> Exercise objective:
Recreate the entire listing that appears below, exactly.

[Given entries]

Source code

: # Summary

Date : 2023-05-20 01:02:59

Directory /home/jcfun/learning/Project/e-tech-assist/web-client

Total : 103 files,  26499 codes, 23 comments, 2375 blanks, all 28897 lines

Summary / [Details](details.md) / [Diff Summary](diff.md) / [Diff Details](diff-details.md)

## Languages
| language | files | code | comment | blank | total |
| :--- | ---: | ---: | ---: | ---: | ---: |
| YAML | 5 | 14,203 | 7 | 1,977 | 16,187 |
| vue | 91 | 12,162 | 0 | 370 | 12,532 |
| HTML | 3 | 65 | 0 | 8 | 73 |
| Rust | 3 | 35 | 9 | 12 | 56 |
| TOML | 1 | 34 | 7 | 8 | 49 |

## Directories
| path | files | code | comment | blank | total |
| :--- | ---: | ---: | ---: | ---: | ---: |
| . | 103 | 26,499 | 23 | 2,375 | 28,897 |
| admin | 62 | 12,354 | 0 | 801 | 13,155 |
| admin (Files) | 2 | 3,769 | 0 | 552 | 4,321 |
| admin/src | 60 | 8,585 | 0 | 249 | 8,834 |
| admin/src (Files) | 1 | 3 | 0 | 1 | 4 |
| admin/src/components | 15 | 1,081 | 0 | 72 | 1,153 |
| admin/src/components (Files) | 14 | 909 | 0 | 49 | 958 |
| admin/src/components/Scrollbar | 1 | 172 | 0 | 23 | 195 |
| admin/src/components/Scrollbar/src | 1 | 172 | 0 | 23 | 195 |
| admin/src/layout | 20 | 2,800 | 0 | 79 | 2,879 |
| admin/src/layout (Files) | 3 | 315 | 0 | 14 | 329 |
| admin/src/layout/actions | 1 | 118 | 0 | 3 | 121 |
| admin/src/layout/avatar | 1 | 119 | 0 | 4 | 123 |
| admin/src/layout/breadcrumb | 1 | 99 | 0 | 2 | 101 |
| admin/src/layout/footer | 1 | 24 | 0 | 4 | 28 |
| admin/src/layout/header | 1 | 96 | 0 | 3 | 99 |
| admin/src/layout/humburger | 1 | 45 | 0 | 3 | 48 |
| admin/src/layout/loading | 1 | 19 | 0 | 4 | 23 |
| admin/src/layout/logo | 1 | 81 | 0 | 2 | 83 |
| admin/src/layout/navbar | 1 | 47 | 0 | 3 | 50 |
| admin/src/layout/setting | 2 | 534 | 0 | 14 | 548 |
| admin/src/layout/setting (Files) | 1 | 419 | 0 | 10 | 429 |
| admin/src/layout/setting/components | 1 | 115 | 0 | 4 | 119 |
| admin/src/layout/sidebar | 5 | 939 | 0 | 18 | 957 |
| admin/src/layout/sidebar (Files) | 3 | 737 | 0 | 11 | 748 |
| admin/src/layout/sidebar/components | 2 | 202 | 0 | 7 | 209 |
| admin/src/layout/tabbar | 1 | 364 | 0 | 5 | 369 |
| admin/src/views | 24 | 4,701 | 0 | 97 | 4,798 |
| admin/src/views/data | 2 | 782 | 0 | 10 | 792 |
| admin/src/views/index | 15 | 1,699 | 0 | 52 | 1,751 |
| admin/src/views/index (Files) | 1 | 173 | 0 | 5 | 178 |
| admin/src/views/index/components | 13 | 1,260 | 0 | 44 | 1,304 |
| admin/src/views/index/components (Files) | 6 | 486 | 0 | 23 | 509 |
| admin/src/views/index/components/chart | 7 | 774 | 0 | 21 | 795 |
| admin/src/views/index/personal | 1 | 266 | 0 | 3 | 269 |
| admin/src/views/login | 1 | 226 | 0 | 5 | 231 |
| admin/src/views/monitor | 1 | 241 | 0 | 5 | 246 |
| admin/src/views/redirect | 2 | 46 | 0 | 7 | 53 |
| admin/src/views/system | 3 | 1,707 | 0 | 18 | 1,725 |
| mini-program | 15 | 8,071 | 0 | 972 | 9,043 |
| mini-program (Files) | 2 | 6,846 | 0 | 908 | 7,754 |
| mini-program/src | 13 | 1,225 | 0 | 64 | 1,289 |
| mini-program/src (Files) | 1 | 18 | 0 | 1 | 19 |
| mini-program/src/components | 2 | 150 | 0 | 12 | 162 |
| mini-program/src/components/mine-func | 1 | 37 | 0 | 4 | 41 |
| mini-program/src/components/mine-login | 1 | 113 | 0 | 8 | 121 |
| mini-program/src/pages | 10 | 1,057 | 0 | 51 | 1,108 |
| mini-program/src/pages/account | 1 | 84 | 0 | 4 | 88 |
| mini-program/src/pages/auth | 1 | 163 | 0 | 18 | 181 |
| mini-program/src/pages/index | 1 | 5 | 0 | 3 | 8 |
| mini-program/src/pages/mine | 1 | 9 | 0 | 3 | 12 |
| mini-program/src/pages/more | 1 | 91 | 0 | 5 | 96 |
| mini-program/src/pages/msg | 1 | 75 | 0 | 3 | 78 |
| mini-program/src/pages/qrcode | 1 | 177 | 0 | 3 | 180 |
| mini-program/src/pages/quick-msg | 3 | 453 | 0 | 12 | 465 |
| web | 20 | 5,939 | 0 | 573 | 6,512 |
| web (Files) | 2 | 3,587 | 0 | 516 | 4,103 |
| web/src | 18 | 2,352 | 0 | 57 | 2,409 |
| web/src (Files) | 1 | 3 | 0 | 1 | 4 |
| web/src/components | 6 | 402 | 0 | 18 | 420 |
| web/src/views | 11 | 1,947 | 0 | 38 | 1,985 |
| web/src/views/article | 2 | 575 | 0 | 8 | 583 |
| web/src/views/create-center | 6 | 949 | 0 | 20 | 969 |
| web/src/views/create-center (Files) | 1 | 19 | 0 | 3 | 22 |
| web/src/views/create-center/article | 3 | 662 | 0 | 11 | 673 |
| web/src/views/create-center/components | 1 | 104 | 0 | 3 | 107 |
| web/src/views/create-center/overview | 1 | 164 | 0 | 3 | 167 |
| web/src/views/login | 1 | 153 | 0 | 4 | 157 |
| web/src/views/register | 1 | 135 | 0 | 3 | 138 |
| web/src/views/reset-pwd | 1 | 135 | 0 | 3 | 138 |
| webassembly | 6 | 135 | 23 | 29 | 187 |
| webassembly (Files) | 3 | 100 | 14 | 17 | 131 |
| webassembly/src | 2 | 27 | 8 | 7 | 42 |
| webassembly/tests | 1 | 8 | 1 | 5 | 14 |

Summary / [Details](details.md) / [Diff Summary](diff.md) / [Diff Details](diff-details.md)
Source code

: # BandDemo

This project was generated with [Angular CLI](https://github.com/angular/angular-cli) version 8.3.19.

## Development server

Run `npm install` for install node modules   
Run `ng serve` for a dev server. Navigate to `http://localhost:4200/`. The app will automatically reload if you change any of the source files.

[/Given entries]

> Solution for this exercise:
Source code

: # Summary

Date : 2023-05-20 01:02:59

Directory /home/jcfun/learning/Project/e-tech-assist/web-client

Total : 103 files,  26499 codes, 23 comments, 2375 blanks, all 28897 lines

Summary / [Details](details.md) / [Diff Summary](diff.md) / [Diff Details](diff-details.md)

## Languages
| language | files | code | comment | blank | total |
| :--- | ---: | ---: | ---: | ---: | ---: |
| YAML | 5 | 14,203 | 7 | 1,977 | 16,187 |
| vue | 91 | 12,162 | 0 | 370 | 12,532 |
| HTML | 3 | 65 | 0 | 8 | 73 |
| Rust | 3 | 35 | 9 | 12 | 56 |
| TOML | 1 | 34 | 7 | 8 | 49 |

## Directories
| path | files | code | comment | blank | total |
| :--- | ---: | ---: | ---: | ---: | ---: |
| . | 103 | 26,499 | 23 | 2,375 | 28,897 |
| admin | 62 | 12,354 | 0 | 801 | 13,155 |
| admin (Files) | 2 | 3,769 | 0 | 552 | 4,321 |
| admin/src | 60 | 8,585 | 0 | 249 | 8,834 |
| admin/src (Files) | 1 | 3 | 0 | 1 | 4 |
| admin/src/components | 15 | 1,081 | 0 | 72 | 1,153 |
| admin/src/components (Files) | 14 | 909 | 0 | 49 | 958 |
| admin/src/components/Scrollbar | 1 | 172 | 0 | 23 | 195 |
| admin/src/components/Scrollbar/src | 1 | 172 | 0 | 23 | 195 |
| admin/src/layout | 20 | 2,800 | 0 | 79 | 2,879 |
| admin/src/layout (Files) | 3 | 315 | 0 | 14 | 329 |
| admin/src/layout/actions | 1 | 118 | 0 | 3 | 121 |
| admin/src/layout/avatar | 1 | 119 | 0 | 4 | 123 |
| admin/src/layout/breadcrumb | 1 | 99 | 0 | 2 | 101 |
| admin/src/layout/footer | 1 | 24 | 0 | 4 | 28 |
| admin/src/layout/header | 1 | 96 | 0 | 3 | 99 |
| admin/src/layout/humburger | 1 | 45 | 0 | 3 | 48 |
| admin/src/layout/loading | 1 | 19 | 0 | 4 | 23 |
| admin/src/layout/logo | 1 | 81 | 0 | 2 | 83 |
| admin/src/layout/navbar | 1 | 47 | 0 | 3 | 50 |
| admin/src/layout/setting | 2 | 534 | 0 | 14 | 548 |
| admin/src/layout/setting (Files) | 1 | 419 | 0 | 10 | 429 |
| admin/src/layout/setting/components | 1 | 115 | 0 | 4 | 119 |
| admin/src/layout/sidebar | 5 | 939 | 0 | 18 | 957 |
| admin/src/layout/sidebar (Files) | 3 | 737 | 0 | 11 | 748 |
| admin/src/layout/sidebar/components | 2 | 202 | 0 | 7 | 209 |
| admin/src/layout/tabbar | 1 | 364 | 0 | 5 | 369 |
| admin/src/views | 24 | 4,701 | 0 | 97 | 4,798 |
| admin/src/views/data | 2 | 782 | 0 | 10 | 792 |
| admin/src/views/index | 15 | 1,699 | 0 | 52 | 1,751 |
| admin/src/views/index (Files) | 1 | 173 | 0 | 5 | 178 |
| admin/src/views/index/components | 13 | 1,260 | 0 | 44 | 1,304 |
| admin/src/views/index/components (Files) | 6 | 486 | 0 | 23 | 509 |
| admin/src/views/index/components/chart | 7 | 774 | 0 | 21 | 795 |
| admin/src/views/index/personal | 1 | 266 | 0 | 3 | 269 |
| admin/src/views/login | 1 | 226 | 0 | 5 | 231 |
| admin/src/views/monitor | 1 | 241 | 0 | 5 | 246 |
| admin/src/views/redirect | 2 | 46 | 0 | 7 | 53 |
| admin/src/views/system | 3 | 1,707 | 0 | 18 | 1,725 |
| mini-program | 15 | 8,071 | 0 | 972 | 9,043 |
| mini-program (Files) | 2 | 6,846 | 0 | 908 | 7,754 |
| mini-program/src | 13 | 1,225 | 0 | 64 | 1,289 |
| mini-program/src (Files) | 1 | 18 | 0 | 1 | 19 |
| mini-program/src/components | 2 | 150 | 0 | 12 | 162 |
| mini-program/src/components/mine-func | 1 | 37 | 0 | 4 | 41 |
| mini-program/src/components/mine-login | 1 | 113 | 0 | 8 | 121 |
| mini-program/src/pages | 10 | 1,057 | 0 | 51 | 1,108 |
| mini-program/src/pages/account | 1 | 84 | 0 | 4 | 88 |
| mini-program/src/pages/auth | 1 | 163 | 0 | 18 | 181 |
| mini-program/src/pages/index | 1 | 5 | 0 | 3 | 8 |
| mini-program/src/pages/mine | 1 | 9 | 0 | 3 | 12 |
| mini-program/src/pages/more | 1 | 91 | 0 | 5 | 96 |
| mini-program/src/pages/msg | 1 | 75 | 0 | 3 | 78 |
| mini-program/src/pages/qrcode | 1 | 177 | 0 | 3 | 180 |
| mini-program/src/pages/quick-msg | 3 | 453 | 0 | 12 | 465 |
| web | 20 | 5,939 | 0 | 573 | 6,512 |
| web (Files) | 2 | 3,587 | 0 | 516 | 4,103 |
| web/src | 18 | 2,352 | 0 | 57 | 2,409 |
| web/src (Files) | 1 | 3 | 0 | 1 | 4 |
| web/src/components | 6 | 402 | 0 | 18 | 420 |
| web/src/views | 11 | 1,947 | 0 | 38 | 1,985 |
| web/src/views/article | 2 | 575 | 0 | 8 | 583 |
| web/src/views/create-center | 6 | 949 | 0 | 20 | 969 |
| web/src/views/create-center (Files) | 1 | 19 | 0 | 3 | 22 |
| web/src/views/create-center/article | 3 | 662 | 0 | 11 | 673 |
| web/src/views/create-center/components | 1 | 104 | 0 | 3 | 107 |
| web/src/views/create-center/overview | 1 | 164 | 0 | 3 | 167 |
| web/src/views/login | 1 | 153 | 0 | 4 | 157 |
| web/src/views/register | 1 | 135 | 0 | 3 | 138 |
| web/src/views/reset-pwd | 1 | 135 | 0 | 3 | 138 |
| webassembly | 6 | 135 | 23 | 29 | 187 |
| webassembly (Files) | 3 | 100 | 14 | 17 | 131 |
| webassembly/src | 2 | 27 | 8 | 7 | 42 |
| webassembly/tests | 1 | 8 | 1 | 5 | 14 |

Summary / [Details](details.md) / [Diff Summary](diff.md) / [Diff Details](diff-details.md)
Source code

: # BandDemo

This project was generated with [Angular CLI](https://github.com/angular/angular-cli) version 8.3.19.

## Development server

Run `npm install` for install node modules   
Run `ng serve` for a dev server. Navigate to `http://localhost:4200/`. The app will automatically reload if you change any of the source files.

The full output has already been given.